(Source texts of formatted documents)
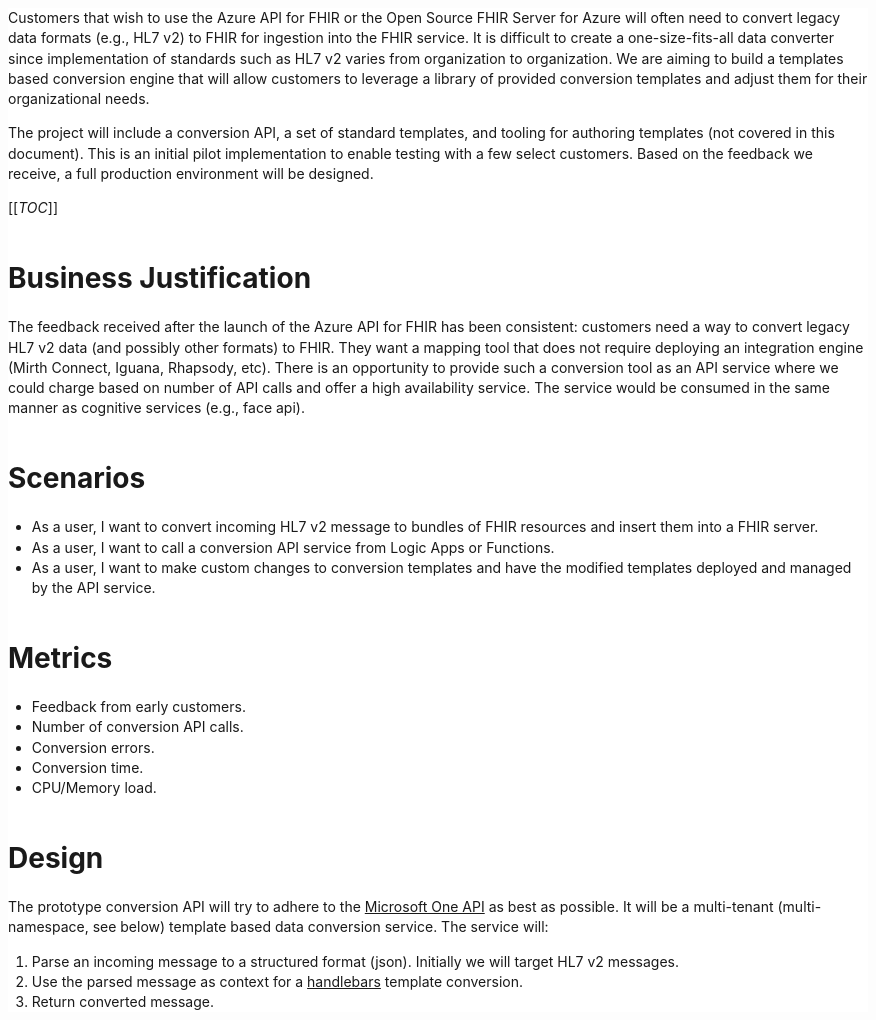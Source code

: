 Customers that wish to use the Azure API for FHIR or the Open Source FHIR Server for Azure will often need to convert legacy data formats (e.g., HL7 v2) to FHIR for ingestion into the FHIR service. It is difficult to create a one-size-fits-all data converter since implementation of standards such as HL7 v2 varies from organization to organization. We are aiming to build a templates based conversion engine that will allow customers to leverage a library of provided conversion templates and adjust them for their organizational needs.

The project will include a conversion API, a set of standard templates, and tooling for authoring templates (not covered in this document). This is an initial pilot implementation to enable testing with a few select customers. Based on the feedback we receive, a full production environment will be designed.

[[_TOC_]]

# Business Justification

The feedback received after the launch of the Azure API for FHIR has been consistent: customers need a way to convert legacy HL7 v2 data (and possibly other formats) to FHIR. They want a mapping tool that does not require deploying an integration engine (Mirth Connect, Iguana, Rhapsody, etc). There is an opportunity to provide such a conversion tool as an API service where we could charge based on number of API calls and offer a high availability service. The service would be consumed in the same manner as cognitive services (e.g., face api).

# Scenarios

* As a user, I want to convert incoming HL7 v2 message to bundles of FHIR resources and insert them into a FHIR server.
* As a user, I want to call a conversion API service from Logic Apps or Functions.
* As a user, I want to make custom changes to conversion templates and have the modified templates deployed and managed by the API service.

# Metrics

* Feedback from early customers.
* Number of conversion API calls.
* Conversion errors.
* Conversion time.
* CPU/Memory load.

# Design

The prototype conversion API will try to adhere to the [Microsoft One API](https://github.com/microsoft/api-guidelines/blob/vNext/Guidelines.md) as best as possible. It will be a multi-tenant (multi-namespace, see below) template based data conversion service. The service will:

1. Parse an incoming message to a structured format (json). Initially we will target HL7 v2 messages.
1. Use the parsed message as context for a [handlebars](http://handlebarsjs.com/) template conversion.
1. Return converted message.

> **ACTIVITY**:
Each line from the one containing "the API service." to the close of the records must appear in the output exactly, and no other line.

> **ANSWER TO THIS TASK**:
* As a user, I want to make custom changes to conversion templates and have the modified templates deployed and managed by the API service.

# Metrics

* Feedback from early customers.
* Number of conversion API calls.
* Conversion errors.
* Conversion time.
* CPU/Memory load.

# Design

The prototype conversion API will try to adhere to the [Microsoft One API](https://github.com/microsoft/api-guidelines/blob/vNext/Guidelines.md) as best as possible. It will be a multi-tenant (multi-namespace, see below) template based data conversion service. The service will:

1. Parse an incoming message to a structured format (json). Initially we will target HL7 v2 messages.
1. Use the parsed message as context for a [handlebars](http://handlebarsjs.com/) template conversion.
1. Return converted message.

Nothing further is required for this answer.